De ahí me fui a portero de casino. Eso sí que fue una gran época. Ganaba dinero a espuertas con las propinas por aparcar el coche y por callarme [1] las cosas que veía. Siempre me venía la gente a decir “chico, tú de esto ni una palabra” y me soltaba un billetazo enorme de mil pesetas. Aquello fue una época maravillosa pero mi salud empezó a resentirse de tantas fiestas y tanto ajetreo a altas horas de la noche.

Tuve que reconducir otra vez mi vida y buscarme una profesión de verdad. Algo que me hiciera mejor persona y que me alejara de los casinos. Centré todas mis fuerzas en poder ser enterrador. No me gustaba mucho esa historia la verdad, pero al menos tenía casi asegurado el no tenerme que llevar trabajo a casa. Un día lo tuve que hacer y le dije a mi mujer: “No cariño, es solo hoy. Que allí me da miedo quedarme a echar horas extras y tengo que arreglar a este hombre para enterrarlo mañana a primera hora”. El enfado fue bestial. Me mandó al sofá, claro.

Lo dejé también. Era incompatible con la vida familiar.

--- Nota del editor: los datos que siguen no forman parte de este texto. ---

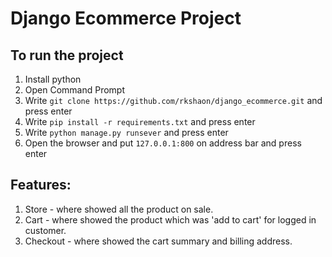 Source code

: # Django Ecommerce Project

## To run the project
1. Install python
2. Open Command Prompt
3. Write `git clone https://github.com/rkshaon/django_ecommerce.git` and press enter
4. Write `pip install -r requirements.txt` and press enter
5. Write `python manage.py runsever` and press enter
6. Open the browser and put `127.0.0.1:800` on address bar and press enter


## Features:
1. Store - where showed all the product on sale.
2. Cart - where showed the product which was 'add to cart' for logged in customer.
3. Checkout - where showed the cart summary and billing address.

<!-- https://github.com/justdjango/django_project_boilerplate/edit/master/README.md -->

Los dos siguientes años los dediqué a aprender rumano y a tocar el acordeón. No aprendí nunca a tocarlo, así que como sabía algo de rumano, me puse a recoger chatarra. Por aprovechar.

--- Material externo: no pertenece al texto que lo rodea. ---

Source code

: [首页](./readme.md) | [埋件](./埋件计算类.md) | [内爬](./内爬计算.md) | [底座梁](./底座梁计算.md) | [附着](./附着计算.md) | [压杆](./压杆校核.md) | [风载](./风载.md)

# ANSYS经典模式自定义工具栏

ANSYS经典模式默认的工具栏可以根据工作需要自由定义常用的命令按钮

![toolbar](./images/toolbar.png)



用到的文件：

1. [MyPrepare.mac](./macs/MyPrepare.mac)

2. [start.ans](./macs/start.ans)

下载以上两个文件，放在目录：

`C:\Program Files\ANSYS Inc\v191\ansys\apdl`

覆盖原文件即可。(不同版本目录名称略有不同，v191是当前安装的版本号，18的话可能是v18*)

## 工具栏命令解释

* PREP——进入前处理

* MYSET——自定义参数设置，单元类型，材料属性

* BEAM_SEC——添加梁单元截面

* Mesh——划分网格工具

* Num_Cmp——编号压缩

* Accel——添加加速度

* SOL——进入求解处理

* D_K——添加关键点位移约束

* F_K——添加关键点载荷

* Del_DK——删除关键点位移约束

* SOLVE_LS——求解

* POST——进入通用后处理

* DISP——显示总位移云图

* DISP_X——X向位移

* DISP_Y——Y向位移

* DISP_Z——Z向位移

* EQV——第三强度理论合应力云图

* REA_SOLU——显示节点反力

Mi vida ha sido un sinfín de vueltas. Un ir y venir en el que no he podido asentarme en nada porque todo lo que me podía salir mal, me ha salido peor. Una vida en la que he conocido a mucha gente y que a lo máximo a lo que he podido aspirar, ha sido a escribir de 140 en 140 caracteres. Bueno, y también estas líneas aburridas y de poquísima calidad [1 ó 2].